_Dataset entries_.
◆ ◆ ◆ ◆

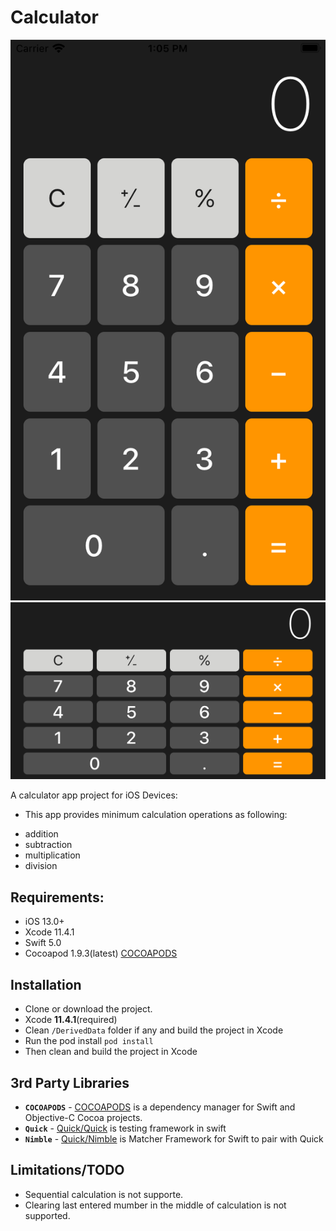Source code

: # Calculator
![Alt text](/sample1.png)
![Alt text](/sample2.png)

A calculator app project for iOS Devices:
* This app provides minimum calculation operations as following:
- addition
- subtraction
- multiplication
- division

## Requirements:
* iOS 13.0+
* Xcode 11.4.1
* Swift 5.0
* Cocoapod 1.9.3(latest) [COCOAPODS](https://cocoapods.org)

## Installation
- Clone or download the project.
- Xcode **11.4.1**(required)
- Clean `/DerivedData` folder if any and build the project in Xcode
- Run the pod install `pod install`
- Then clean and build the project in Xcode

## 3rd Party Libraries
 - **`COCOAPODS`** - [COCOAPODS](https://cocoapods.org) is a dependency manager for Swift and Objective-C Cocoa projects.
 - **`Quick`** - [Quick/Quick](https://github.com/Quick/Quick) is testing framework in swift
 - **`Nimble`** - [Quick/Nimble](https://github.com/Quick/Nimble) is Matcher Framework for Swift to pair with Quick

## Limitations/TODO
- Sequential calculation is not supporte. 
- Clearing last entered mumber in the middle of calculation is not supported. 
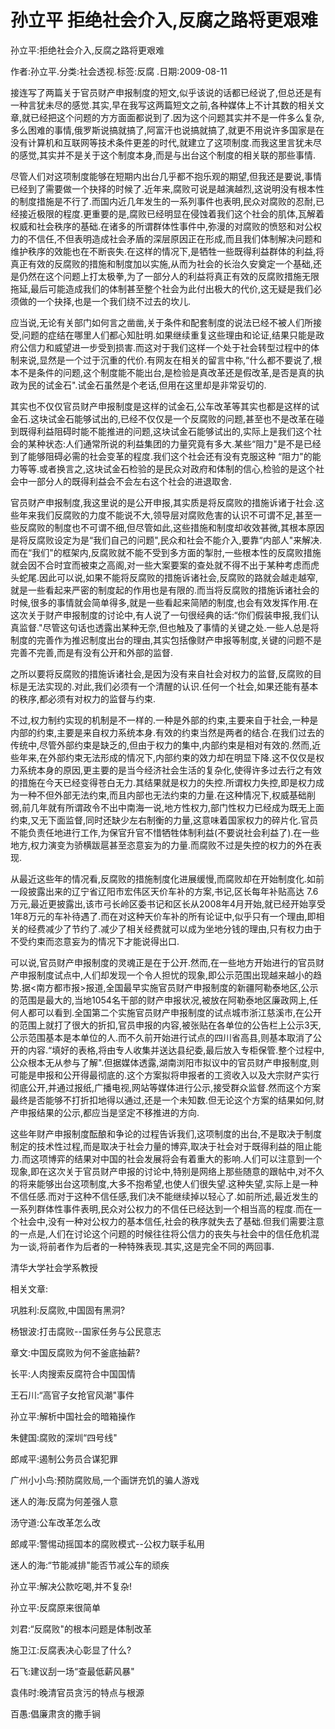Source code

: # 孙立平  拒绝社会介入,反腐之路将更艰难    
    
孙立平:拒绝社会介入,反腐之路将更艰难    
作者:孙立平.分类:社会透视.标签:反腐 .日期:2009-08-11    
接连写了两篇关于官员财产申报制度的短文,似乎该说的话都已经说了,但总还是有一种言犹未尽的感觉.其实,早在我写这两篇短文之前,各种媒体上不计其数的相关文章,就已经把这个问题的方方面面都说到了.因为这个问题其实并不是一件多么复杂,多么困难的事情,俄罗斯说搞就搞了,阿富汗也说搞就搞了,就更不用说许多国家是在没有计算机和互联网等技术条件更差的时代,就建立了这项制度.而我这里言犹未尽的感觉,其实并不是关于这个制度本身,而是与出台这个制度的相关联的那些事情.    
尽管人们对这项制度能够在短期内出台几乎都不抱乐观的期望,但我还是要说,事情已经到了需要做一个抉择的时候了.近年来,腐败可说是越演越烈,这说明没有根本性的制度措施是不行了.而国内近几年发生的一系列事件也表明,民众对腐败的忍耐,已经接近极限的程度.更重要的是,腐败已经明显在侵蚀着我们这个社会的肌体,瓦解着权威和社会秩序的基础.在诸多的所谓群体性事件中,弥漫的对腐败的愤怒和对公权力的不信任,不但表明造成社会矛盾的深层原因正在形成,而且我们体制解决问题和维护秩序的效能也在不断丧失.在这样的情况下,是牺牲一些既得利益群体的利益,将真正有效的反腐败的措施和制度加以实施,从而为社会的长治久安奠定一个基础,还是仍然在这个问题上打太极拳,为了一部分人的利益将真正有效的反腐败措施无限拖延,最后可能造成我们的体制甚至整个社会为此付出极大的代价,这无疑是我们必须做的一个抉择,也是一个我们绕不过去的坎儿.    
应当说,无论有关部门如何言之凿凿,关于条件和配套制度的说法已经不被人们所接受,问题的症结在哪里人们都心知肚明.如果继续重复这些理由和论证,结果只能是政府公信力和威望进一步受到损害.而这对于我们这样一个处于社会转型过程中的体制来说,显然是一个过于沉重的代价.有网友在相关的留言中称,“什么都不要说了,根本不是条件的问题,这个制度能不能出台,是检验是真改革还是假改革,是否是真的执政为民的试金石".试金石虽然是个老话,但用在这里却是非常妥切的.    
其实也不仅仅官员财产申报制度是这样的试金石,公车改革等其实也都是这样的试金石.这块试金石能够试出的,已经不仅仅是一个反腐败的问题,甚至也不是改革在碰到既得利益阻碍时能不能推进的问题,这块试金石能够试出的,实际上是我们这个社会的某种状态:人们通常所说的利益集团的力量究竟有多大.某些“阻力"是不是已经到了能够阻碍必需的社会变革的程度.我们这个社会还有没有克服这种 “阻力"的能力等等.或者换言之,这块试金石检验的是民众对政府和体制的信心,检验的是这个社会中一部分人的既得利益会不会左右这个社会的进退取舍.    
官员财产申报制度,我这里说的是公开申报,其实质是将反腐败的措施诉诸于社会.这些年来我们反腐败的力度不能说不大,领导层对腐败危害的认识不可谓不足,甚至一些反腐败的制度也不可谓不细,但尽管如此,这些措施和制度却收效甚微,其根本原因是将反腐败设定为是“我们自己的问题",民众和社会不能介入,要靠“内部人"来解决.而在“我们"的框架内,反腐败就不能不受到多方面的掣肘,一些根本性的反腐败措施就会因不合时宜而被束之高阁,对一些大案要案的查处就不得不出于某种考虑而虎头蛇尾.因此可以说,如果不能将反腐败的措施诉诸社会,反腐败的路就会越走越窄,就是一些看起来严密的制度起的作用也是有限的.而当将反腐败的措施诉诸社会的时候,很多的事情就会简单得多,就是一些看起来简陋的制度,也会有效发挥作用.在这次关于财产申报制度的讨论中,有人说了一句很经典的话:“你们假装申报,我们认真监督."尽管这句话也透露出某种无奈,但也触及了事情的关键之处.一些人总是将制度的完善作为推迟制度出台的理由,其实包括像财产申报等制度,关键的问题不是完善不完善,而是有没有公开和外部的监督.    
之所以要将反腐败的措施诉诸社会,是因为没有来自社会对权力的监督,反腐败的目标是无法实现的.对此,我们必须有一个清醒的认识.任何一个社会,如果还能有基本的秩序,都必须有对权力的监督与约束.    
不过,权力制约实现的机制是不一样的.一种是外部的约束,主要来自于社会,一种是内部的约束,主要是来自权力系统本身.有效的约束当然是两者的结合.在我们过去的传统中,尽管外部约束是缺乏的,但由于权力的集中,内部约束是相对有效的.然而,近些年来,在外部约束无法形成的情况下,内部约束的效力却在明显下降.这不仅仅是权力系统本身的原因,更主要的是当今经济社会生活的复杂化,使得许多过去行之有效的措施在今天已经变得苍白无力.其结果就是权力的失控.所谓权力失控,即是权力成为一种不但外部无法约束,而且内部也无法约束的力量.在这种情况下,权威基础削弱,前几年就有所谓政令不出中南海一说,地方性权力,部门性权力已经成为既无上面约束,又无下面监督,同时还缺少左右制衡的力量,这意味着国家权力的碎片化.官员不能负责任地进行工作,为保官升官不惜牺牲体制利益(不要说社会利益了).在一些地方,权力演变为骄横跋扈甚至恣意妄为的力量.而腐败不过是失控的权力的外在表现.    
从最近这些年的情况看,反腐败的措施制度化进展缓慢,而腐败却在开始制度化.如前一段披露出来的辽宁省辽阳市宏伟区天价车补的方案,书记,区长每年补贴高达 7.6万元,最近更披露出,该市弓长岭区委书记和区长从2008年4月开始,就已经开始享受1年8万元的车补待遇了.而在对这种天价车补的所有论证中,似乎只有一个理由,即相关的经费减少了节约了.减少了相关经费就可以成为坐地分钱的理由,只有权力由于不受约束而恣意妄为的情况下才能说得出口.    
可以说,官员财产申报制度的灵魂正是在于公开.然而,在一些地方开始进行的官员财产申报制度试点中,人们却发现一个令人担忧的现象,即公示范围出现越来越小的趋势.据<南方都市报>报道,全国最早实施官员财产申报制度的新疆阿勒泰地区,公示的范围是最大的,当地1054名干部的财产申报状况,被放在阿勒泰地区廉政网上,任何人都可以看到.全国第二个实施官员财产申报制度的试点城市浙江慈溪市,在公开的范围上就打了很大的折扣,官员申报的内容,被张贴在各单位的公告栏上公示3天,公示范围基本是本单位的人.而不久前开始进行试点的四川省高县,则基本取消了公开的内容.“填好的表格,将由专人收集并送达县纪委,最后放入专柜保管.整个过程中,公众根本无从参与了解".但据媒体透露,湖南浏阳市拟议中的官员财产申报制度,则可能是申报和公开得最彻底的.这个方案拟将申报者的工资收入以及大宗财产实行彻底公开,并通过报纸,广播电视,网站等媒体进行公示,接受群众监督.然而这个方案最终是否能够不打折扣地得以通过,还是一个未知数.但无论这个方案的结果如何,财产申报结果的公示,都应当是坚定不移推进的方向.    
这些年财产申报制度酝酿和争论的过程告诉我们,这项制度的出台,不是取决于制度制定的技术性过程,而是取决于社会力量的博弈,取决于社会对于既得利益的阻止能力.而这项博弈的结果对中国的社会发展将会有着重大的影响.人们可以注意到一个现象,即在这次关于官员财产申报的讨论中,特别是网络上那些随意的跟帖中,对不久的将来能够出台这项制度,大多不抱希望,也使人们很失望.这种失望,实际上是一种不信任感.而对于这种不信任感,我们决不能继续掉以轻心了.如前所述,最近发生的一系列群体性事件表明,民众对公权力的不信任已经达到一个相当高的程度.而在一个社会中,没有一种对公权力的基本信任,社会的秩序就失去了基础.但我们需要注意的一点是,人们在讨论这个问题的时候往往将公信力的丧失与社会中的信任危机混为一谈,将前者作为后者的一种特殊表现.其实,这是完全不同的两回事.    
清华大学社会学系教授    
    
相关文章:    
巩胜利:反腐败,中国固有黑洞?    
杨银波:打击腐败--国家任务与公民意志    
章文:中国反腐败为何不釜底抽薪?    
长平:人肉搜索反腐符合中国国情    
王石川:“高官子女抢官风潮"事件    
孙立平:解析中国社会的暗箱操作    
朱健国:腐败的深圳“四号线"    
郎咸平:遏制公务员合谋犯罪    
广州小小鸟:预防腐败局,一个画饼充饥的骗人游戏    
迷人的海:反腐为何差强人意    
汤守道:公车改革怎么改    
郎咸平:警惕动摇国本的腐败模式--公权力联手私用    
迷人的海:“节能减排"能否节减公车的顽疾    
孙立平:解决公款吃喝,并不复杂!    
孙立平:反腐原来很简单    
刘君:“反腐败"的根本问题是体制改革    
施卫江:反腐表决心彰显了什么?    
石飞:建议刮一场“查最低薪风暴"    
袁伟时:晚清官员贪污的特点与根源    
百愚:倡廉肃贪的撒手锏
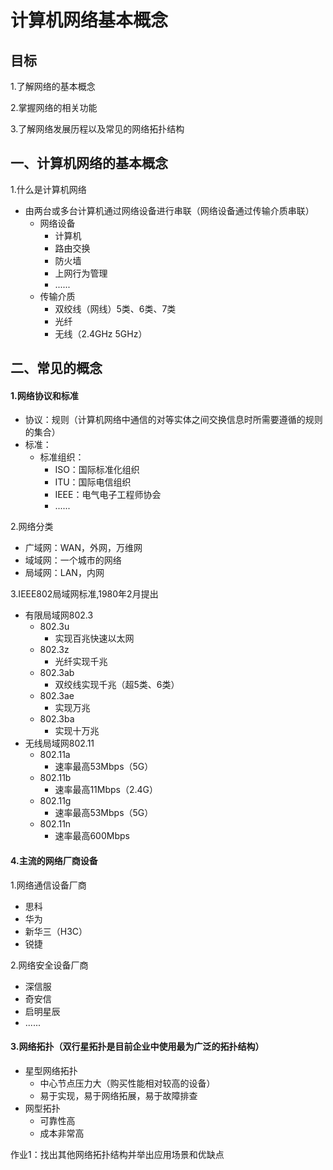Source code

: # 计算机网络基本概念

## 目标

1.了解网络的基本概念

2.掌握网络的相关功能

3.了解网络发展历程以及常见的网络拓扑结构

## 一、计算机网络的基本概念

1.什么是计算机网络

- 由两台或多台计算机通过网络设备进行串联（网络设备通过传输介质串联）
  - 网络设备
    - 计算机
    - 路由交换
    - 防火墙
    - 上网行为管理
    - ......
  - 传输介质
    - 双绞线（网线）5类、6类、7类
    - 光纤
    - 无线（2.4GHz    5GHz）

## 二、常见的概念

#### 1.网络协议和标准

- 协议：规则（计算机网络中通信的对等实体之间交换信息时所需要遵循的规则的集合）
- 标准：
  - 标准组织：
    - ISO：国际标准化组织
    - ITU：国际电信组织
    - IEEE：电气电子工程师协会
    - ......

2.网络分类

- 广域网：WAN，外网，万维网
- 域域网：一个城市的网络
- 局域网：LAN，内网

3.IEEE802局域网标准,1980年2月提出

- 有限局域网802.3
  - 802.3u	
    - 实现百兆快速以太网
  - 802.3z 
    - 光纤实现千兆
  - 802.3ab
    - 双绞线实现千兆（超5类、6类）
  - 802.3ae
    - 实现万兆
  - 802.3ba
    - 实现十万兆
- 无线局域网802.11
  - 802.11a
    - 速率最高53Mbps（5G）
  - 802.11b 
    - 速率最高11Mbps（2.4G）
  - 802.11g
    - 速率最高53Mbps（5G）
  - 802.11n
    - 速率最高600Mbps

#### 4.主流的网络厂商设备

1.网络通信设备厂商

- 思科
- 华为
- 新华三（H3C）
- 锐捷

2.网络安全设备厂商

- 深信服
- 奇安信
- 启明星辰
- ......

#### 3.网络拓扑（双行星拓扑是目前企业中使用最为广泛的拓扑结构）

- 星型网络拓扑
  - 中心节点压力大（购买性能相对较高的设备）
  - 易于实现，易于网络拓展，易于故障排查
- 网型拓扑
  - 可靠性高
  - 成本非常高

作业1：找出其他网络拓扑结构并举出应用场景和优缺点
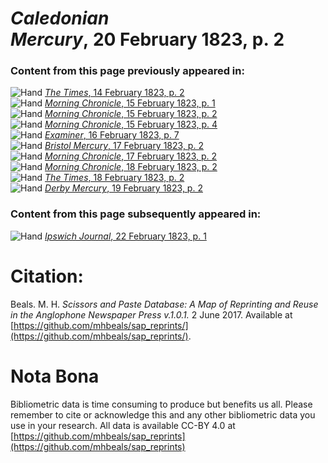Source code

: # *Caledonian Mercury*, 20 February 1823, p. 2  
  
### Content from this page previously appeared in:  
![Hand](http://scissorsandpaste.net/wp-content/uploads/2017/06/smallhandpointer.png) [*The Times*, 14 February 1823, p. 2](https://mhbeals.github.io/sap_html/The-Times/The-Times-14-February-1823-p-2)  
![Hand](http://scissorsandpaste.net/wp-content/uploads/2017/06/smallhandpointer.png) [*Morning Chronicle*, 15 February 1823, p. 1](https://mhbeals.github.io/sap_html/Morning-Chronicle/Morning-Chronicle-15-February-1823-p-1)  
![Hand](http://scissorsandpaste.net/wp-content/uploads/2017/06/smallhandpointer.png) [*Morning Chronicle*, 15 February 1823, p. 2](https://mhbeals.github.io/sap_html/Morning-Chronicle/Morning-Chronicle-15-February-1823-p-2)  
![Hand](http://scissorsandpaste.net/wp-content/uploads/2017/06/smallhandpointer.png) [*Morning Chronicle*, 15 February 1823, p. 4](https://mhbeals.github.io/sap_html/Morning-Chronicle/Morning-Chronicle-15-February-1823-p-4)  
![Hand](http://scissorsandpaste.net/wp-content/uploads/2017/06/smallhandpointer.png) [*Examiner*, 16 February 1823, p. 7](https://mhbeals.github.io/sap_html/Examiner/Examiner-16-February-1823-p-7)  
![Hand](http://scissorsandpaste.net/wp-content/uploads/2017/06/smallhandpointer.png) [*Bristol Mercury*, 17 February 1823, p. 2](https://mhbeals.github.io/sap_html/Bristol-Mercury/Bristol-Mercury-17-February-1823-p-2)  
![Hand](http://scissorsandpaste.net/wp-content/uploads/2017/06/smallhandpointer.png) [*Morning Chronicle*, 17 February 1823, p. 2](https://mhbeals.github.io/sap_html/Morning-Chronicle/Morning-Chronicle-17-February-1823-p-2)  
![Hand](http://scissorsandpaste.net/wp-content/uploads/2017/06/smallhandpointer.png) [*Morning Chronicle*, 18 February 1823, p. 2](https://mhbeals.github.io/sap_html/Morning-Chronicle/Morning-Chronicle-18-February-1823-p-2)  
![Hand](http://scissorsandpaste.net/wp-content/uploads/2017/06/smallhandpointer.png) [*The Times*, 18 February 1823, p. 2](https://mhbeals.github.io/sap_html/The-Times/The-Times-18-February-1823-p-2)  
![Hand](http://scissorsandpaste.net/wp-content/uploads/2017/06/smallhandpointer.png) [*Derby Mercury*, 19 February 1823, p. 2](https://mhbeals.github.io/sap_html/Derby-Mercury/Derby-Mercury-19-February-1823-p-2)  
  
### Content from this page subsequently appeared in:  
![Hand](http://scissorsandpaste.net/wp-content/uploads/2017/06/smallhandpointer.png) [*Ipswich Journal*, 22 February 1823, p. 1](https://mhbeals.github.io/sap_html/Ipswich-Journal/Ipswich-Journal-22-February-1823-p-1)  


# Citation: 

Beals. M. H. *Scissors and Paste Database: A Map of Reprinting and Reuse in the Anglophone Newspaper Press v.1.0.1.* 2 June 2017. Available at [https://github.com/mhbeals/sap_reprints/](https://github.com/mhbeals/sap_reprints/). 

# Nota Bona

Bibliometric data is time consuming to produce but benefits us all. Please remember to cite or acknowledge this and any other bibliometric data you use in your research. All data is available CC-BY 4.0 at [https://github.com/mhbeals/sap_reprints](https://github.com/mhbeals/sap_reprints)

◆ ◆ ◆ ◆

_WORK TASK_.
Read the lines above. Gather those in which the string "COCOAPODS" is found.

_EXERCISE ANSWER_.
* Cocoapod 1.9.3(latest) [COCOAPODS](https://cocoapods.org)
 - **`COCOAPODS`** - [COCOAPODS](https://cocoapods.org) is a dependency manager for Swift and Objective-C Cocoa projects.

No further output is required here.